Problem:
Return the lines exactly as they stand, from the first of the material through the line containing "before the epidemic".

============================================================

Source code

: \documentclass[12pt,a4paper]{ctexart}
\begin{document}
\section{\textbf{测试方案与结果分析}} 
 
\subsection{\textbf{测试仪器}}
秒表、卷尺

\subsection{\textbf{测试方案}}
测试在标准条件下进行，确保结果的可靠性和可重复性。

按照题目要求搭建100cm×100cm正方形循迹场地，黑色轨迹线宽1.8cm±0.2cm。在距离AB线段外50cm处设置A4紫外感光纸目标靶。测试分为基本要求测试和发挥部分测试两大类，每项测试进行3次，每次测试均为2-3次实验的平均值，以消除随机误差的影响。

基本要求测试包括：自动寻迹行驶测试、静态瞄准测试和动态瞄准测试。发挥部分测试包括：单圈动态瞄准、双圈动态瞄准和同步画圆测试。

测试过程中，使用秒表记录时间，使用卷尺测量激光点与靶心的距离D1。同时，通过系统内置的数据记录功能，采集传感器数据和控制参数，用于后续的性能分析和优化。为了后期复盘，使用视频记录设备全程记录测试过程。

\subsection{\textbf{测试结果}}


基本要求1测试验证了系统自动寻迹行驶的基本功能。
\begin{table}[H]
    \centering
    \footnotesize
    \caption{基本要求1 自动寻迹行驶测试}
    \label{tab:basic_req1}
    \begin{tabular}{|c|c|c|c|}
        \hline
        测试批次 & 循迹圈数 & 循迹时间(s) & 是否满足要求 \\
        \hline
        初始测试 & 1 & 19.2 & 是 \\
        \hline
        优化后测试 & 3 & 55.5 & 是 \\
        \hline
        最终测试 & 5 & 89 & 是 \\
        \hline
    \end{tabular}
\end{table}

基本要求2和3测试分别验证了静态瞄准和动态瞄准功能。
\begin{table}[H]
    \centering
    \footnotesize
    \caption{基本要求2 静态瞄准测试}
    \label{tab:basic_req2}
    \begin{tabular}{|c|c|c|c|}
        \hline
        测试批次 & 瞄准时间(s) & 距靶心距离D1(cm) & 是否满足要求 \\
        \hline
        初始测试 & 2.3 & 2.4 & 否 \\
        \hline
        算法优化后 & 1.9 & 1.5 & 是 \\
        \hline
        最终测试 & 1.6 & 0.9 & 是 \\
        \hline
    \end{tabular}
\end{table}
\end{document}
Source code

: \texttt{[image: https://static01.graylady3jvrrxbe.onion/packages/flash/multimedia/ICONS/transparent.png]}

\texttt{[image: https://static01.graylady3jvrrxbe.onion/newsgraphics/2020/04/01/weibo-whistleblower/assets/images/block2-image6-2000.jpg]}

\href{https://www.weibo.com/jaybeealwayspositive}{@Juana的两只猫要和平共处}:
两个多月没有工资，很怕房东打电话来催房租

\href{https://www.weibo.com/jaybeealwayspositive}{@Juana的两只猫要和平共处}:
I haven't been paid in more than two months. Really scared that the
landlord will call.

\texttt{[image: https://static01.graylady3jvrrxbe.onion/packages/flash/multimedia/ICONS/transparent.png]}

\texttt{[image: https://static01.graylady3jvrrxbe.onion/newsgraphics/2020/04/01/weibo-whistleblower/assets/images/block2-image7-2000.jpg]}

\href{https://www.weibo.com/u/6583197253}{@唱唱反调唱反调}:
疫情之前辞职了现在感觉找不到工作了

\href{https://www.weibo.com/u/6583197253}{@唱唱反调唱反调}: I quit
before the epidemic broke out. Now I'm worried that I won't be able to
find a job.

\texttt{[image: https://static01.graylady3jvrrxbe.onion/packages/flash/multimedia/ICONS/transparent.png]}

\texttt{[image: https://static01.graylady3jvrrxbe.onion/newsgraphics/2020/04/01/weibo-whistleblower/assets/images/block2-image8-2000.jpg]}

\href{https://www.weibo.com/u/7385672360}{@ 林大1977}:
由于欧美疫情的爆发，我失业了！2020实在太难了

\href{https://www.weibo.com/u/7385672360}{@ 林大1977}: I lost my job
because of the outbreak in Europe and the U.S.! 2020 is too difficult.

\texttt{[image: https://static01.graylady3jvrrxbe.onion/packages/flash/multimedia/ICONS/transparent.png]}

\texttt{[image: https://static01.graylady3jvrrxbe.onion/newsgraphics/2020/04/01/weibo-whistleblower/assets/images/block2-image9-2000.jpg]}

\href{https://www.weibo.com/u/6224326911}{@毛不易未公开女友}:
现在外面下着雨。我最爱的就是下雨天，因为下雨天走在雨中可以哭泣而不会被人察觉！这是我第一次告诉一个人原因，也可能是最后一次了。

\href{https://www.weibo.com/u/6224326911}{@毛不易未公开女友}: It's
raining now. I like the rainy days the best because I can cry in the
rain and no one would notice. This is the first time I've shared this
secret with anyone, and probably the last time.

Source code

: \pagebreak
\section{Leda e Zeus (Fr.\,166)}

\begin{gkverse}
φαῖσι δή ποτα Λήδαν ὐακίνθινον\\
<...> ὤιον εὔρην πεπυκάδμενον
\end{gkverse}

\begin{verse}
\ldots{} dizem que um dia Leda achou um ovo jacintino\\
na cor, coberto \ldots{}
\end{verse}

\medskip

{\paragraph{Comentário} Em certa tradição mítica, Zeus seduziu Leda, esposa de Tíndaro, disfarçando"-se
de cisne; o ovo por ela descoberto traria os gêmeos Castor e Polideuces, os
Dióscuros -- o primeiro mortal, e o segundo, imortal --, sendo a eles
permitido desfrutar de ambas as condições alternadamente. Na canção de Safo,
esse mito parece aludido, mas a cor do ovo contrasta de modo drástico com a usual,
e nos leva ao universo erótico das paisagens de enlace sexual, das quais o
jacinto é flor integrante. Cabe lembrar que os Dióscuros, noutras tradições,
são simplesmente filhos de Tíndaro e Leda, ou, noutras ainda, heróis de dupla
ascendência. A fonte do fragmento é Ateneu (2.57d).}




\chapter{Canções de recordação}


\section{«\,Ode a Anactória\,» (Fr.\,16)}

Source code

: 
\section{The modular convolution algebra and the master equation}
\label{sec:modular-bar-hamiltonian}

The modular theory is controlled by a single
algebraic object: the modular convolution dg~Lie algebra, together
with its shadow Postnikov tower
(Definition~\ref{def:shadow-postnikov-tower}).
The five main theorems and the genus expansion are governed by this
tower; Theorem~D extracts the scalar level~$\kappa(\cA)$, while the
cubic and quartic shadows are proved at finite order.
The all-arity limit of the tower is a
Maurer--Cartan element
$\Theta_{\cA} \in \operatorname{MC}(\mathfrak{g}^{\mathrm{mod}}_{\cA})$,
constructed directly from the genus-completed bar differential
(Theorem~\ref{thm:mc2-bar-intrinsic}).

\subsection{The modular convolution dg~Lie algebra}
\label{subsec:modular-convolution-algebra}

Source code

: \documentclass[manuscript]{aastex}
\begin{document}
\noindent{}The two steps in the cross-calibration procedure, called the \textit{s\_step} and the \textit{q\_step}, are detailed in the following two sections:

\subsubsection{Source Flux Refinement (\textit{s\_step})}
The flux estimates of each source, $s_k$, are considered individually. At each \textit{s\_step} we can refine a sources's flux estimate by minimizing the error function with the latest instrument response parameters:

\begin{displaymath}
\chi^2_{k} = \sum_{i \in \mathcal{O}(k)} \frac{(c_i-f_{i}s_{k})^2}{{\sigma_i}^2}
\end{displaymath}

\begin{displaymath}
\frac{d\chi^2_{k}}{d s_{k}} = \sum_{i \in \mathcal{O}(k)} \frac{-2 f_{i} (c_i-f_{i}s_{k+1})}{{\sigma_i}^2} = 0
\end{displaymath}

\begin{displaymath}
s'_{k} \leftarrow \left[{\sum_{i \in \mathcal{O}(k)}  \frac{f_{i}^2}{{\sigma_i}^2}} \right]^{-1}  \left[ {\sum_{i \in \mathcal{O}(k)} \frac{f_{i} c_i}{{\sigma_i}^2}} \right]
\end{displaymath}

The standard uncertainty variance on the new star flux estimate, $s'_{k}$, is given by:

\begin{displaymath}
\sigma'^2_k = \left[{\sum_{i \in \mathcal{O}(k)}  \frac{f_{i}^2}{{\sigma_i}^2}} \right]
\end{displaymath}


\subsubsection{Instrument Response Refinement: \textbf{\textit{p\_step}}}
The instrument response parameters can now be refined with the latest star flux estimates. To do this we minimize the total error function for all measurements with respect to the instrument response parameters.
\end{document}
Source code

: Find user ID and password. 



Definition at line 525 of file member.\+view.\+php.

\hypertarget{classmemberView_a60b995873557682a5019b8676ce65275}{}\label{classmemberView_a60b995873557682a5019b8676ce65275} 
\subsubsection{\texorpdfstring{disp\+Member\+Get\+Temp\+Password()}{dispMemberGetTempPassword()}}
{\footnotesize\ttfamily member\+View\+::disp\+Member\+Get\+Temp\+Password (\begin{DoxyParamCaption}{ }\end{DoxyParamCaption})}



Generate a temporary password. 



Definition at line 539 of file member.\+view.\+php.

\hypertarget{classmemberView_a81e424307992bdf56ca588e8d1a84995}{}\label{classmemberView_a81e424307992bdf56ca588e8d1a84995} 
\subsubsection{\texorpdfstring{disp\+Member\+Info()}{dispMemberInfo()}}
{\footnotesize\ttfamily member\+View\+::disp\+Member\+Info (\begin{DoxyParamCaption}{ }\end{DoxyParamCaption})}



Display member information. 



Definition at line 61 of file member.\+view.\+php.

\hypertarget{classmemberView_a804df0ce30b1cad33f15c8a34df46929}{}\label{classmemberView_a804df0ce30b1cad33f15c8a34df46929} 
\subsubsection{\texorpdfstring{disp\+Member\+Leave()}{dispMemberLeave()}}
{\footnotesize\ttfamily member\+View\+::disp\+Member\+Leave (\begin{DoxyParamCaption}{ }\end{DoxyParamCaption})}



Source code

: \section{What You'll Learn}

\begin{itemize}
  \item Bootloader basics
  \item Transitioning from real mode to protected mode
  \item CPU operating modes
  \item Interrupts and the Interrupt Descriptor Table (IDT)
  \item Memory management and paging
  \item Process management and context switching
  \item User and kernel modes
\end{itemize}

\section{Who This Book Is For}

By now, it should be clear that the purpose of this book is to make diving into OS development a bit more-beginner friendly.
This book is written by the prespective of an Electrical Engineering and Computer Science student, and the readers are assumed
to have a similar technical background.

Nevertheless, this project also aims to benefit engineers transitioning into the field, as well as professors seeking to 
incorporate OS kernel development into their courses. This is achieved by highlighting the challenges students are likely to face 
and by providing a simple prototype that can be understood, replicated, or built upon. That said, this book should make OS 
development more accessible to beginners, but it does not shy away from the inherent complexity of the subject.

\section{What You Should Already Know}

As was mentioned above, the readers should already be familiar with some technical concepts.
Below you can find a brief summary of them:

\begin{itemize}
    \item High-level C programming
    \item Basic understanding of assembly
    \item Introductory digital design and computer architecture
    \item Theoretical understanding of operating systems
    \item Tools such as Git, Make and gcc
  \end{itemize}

============================================================

Answer box:
Source code

: \documentclass[12pt,a4paper]{ctexart}
\begin{document}
\section{\textbf{测试方案与结果分析}} 
 
\subsection{\textbf{测试仪器}}
秒表、卷尺

\subsection{\textbf{测试方案}}
测试在标准条件下进行，确保结果的可靠性和可重复性。

按照题目要求搭建100cm×100cm正方形循迹场地，黑色轨迹线宽1.8cm±0.2cm。在距离AB线段外50cm处设置A4紫外感光纸目标靶。测试分为基本要求测试和发挥部分测试两大类，每项测试进行3次，每次测试均为2-3次实验的平均值，以消除随机误差的影响。

基本要求测试包括：自动寻迹行驶测试、静态瞄准测试和动态瞄准测试。发挥部分测试包括：单圈动态瞄准、双圈动态瞄准和同步画圆测试。

测试过程中，使用秒表记录时间，使用卷尺测量激光点与靶心的距离D1。同时，通过系统内置的数据记录功能，采集传感器数据和控制参数，用于后续的性能分析和优化。为了后期复盘，使用视频记录设备全程记录测试过程。

\subsection{\textbf{测试结果}}


基本要求1测试验证了系统自动寻迹行驶的基本功能。
\begin{table}[H]
    \centering
    \footnotesize
    \caption{基本要求1 自动寻迹行驶测试}
    \label{tab:basic_req1}
    \begin{tabular}{|c|c|c|c|}
        \hline
        测试批次 & 循迹圈数 & 循迹时间(s) & 是否满足要求 \\
        \hline
        初始测试 & 1 & 19.2 & 是 \\
        \hline
        优化后测试 & 3 & 55.5 & 是 \\
        \hline
        最终测试 & 5 & 89 & 是 \\
        \hline
    \end{tabular}
\end{table}

基本要求2和3测试分别验证了静态瞄准和动态瞄准功能。
\begin{table}[H]
    \centering
    \footnotesize
    \caption{基本要求2 静态瞄准测试}
    \label{tab:basic_req2}
    \begin{tabular}{|c|c|c|c|}
        \hline
        测试批次 & 瞄准时间(s) & 距靶心距离D1(cm) & 是否满足要求 \\
        \hline
        初始测试 & 2.3 & 2.4 & 否 \\
        \hline
        算法优化后 & 1.9 & 1.5 & 是 \\
        \hline
        最终测试 & 1.6 & 0.9 & 是 \\
        \hline
    \end{tabular}
\end{table}
\end{document}
Source code

: \texttt{[image: https://static01.graylady3jvrrxbe.onion/packages/flash/multimedia/ICONS/transparent.png]}

\texttt{[image: https://static01.graylady3jvrrxbe.onion/newsgraphics/2020/04/01/weibo-whistleblower/assets/images/block2-image6-2000.jpg]}

\href{https://www.weibo.com/jaybeealwayspositive}{@Juana的两只猫要和平共处}:
两个多月没有工资，很怕房东打电话来催房租

\href{https://www.weibo.com/jaybeealwayspositive}{@Juana的两只猫要和平共处}:
I haven't been paid in more than two months. Really scared that the
landlord will call.

\texttt{[image: https://static01.graylady3jvrrxbe.onion/packages/flash/multimedia/ICONS/transparent.png]}

\texttt{[image: https://static01.graylady3jvrrxbe.onion/newsgraphics/2020/04/01/weibo-whistleblower/assets/images/block2-image7-2000.jpg]}

\href{https://www.weibo.com/u/6583197253}{@唱唱反调唱反调}:
疫情之前辞职了现在感觉找不到工作了

\href{https://www.weibo.com/u/6583197253}{@唱唱反调唱反调}: I quit
before the epidemic broke out. Now I'm worried that I won't be able to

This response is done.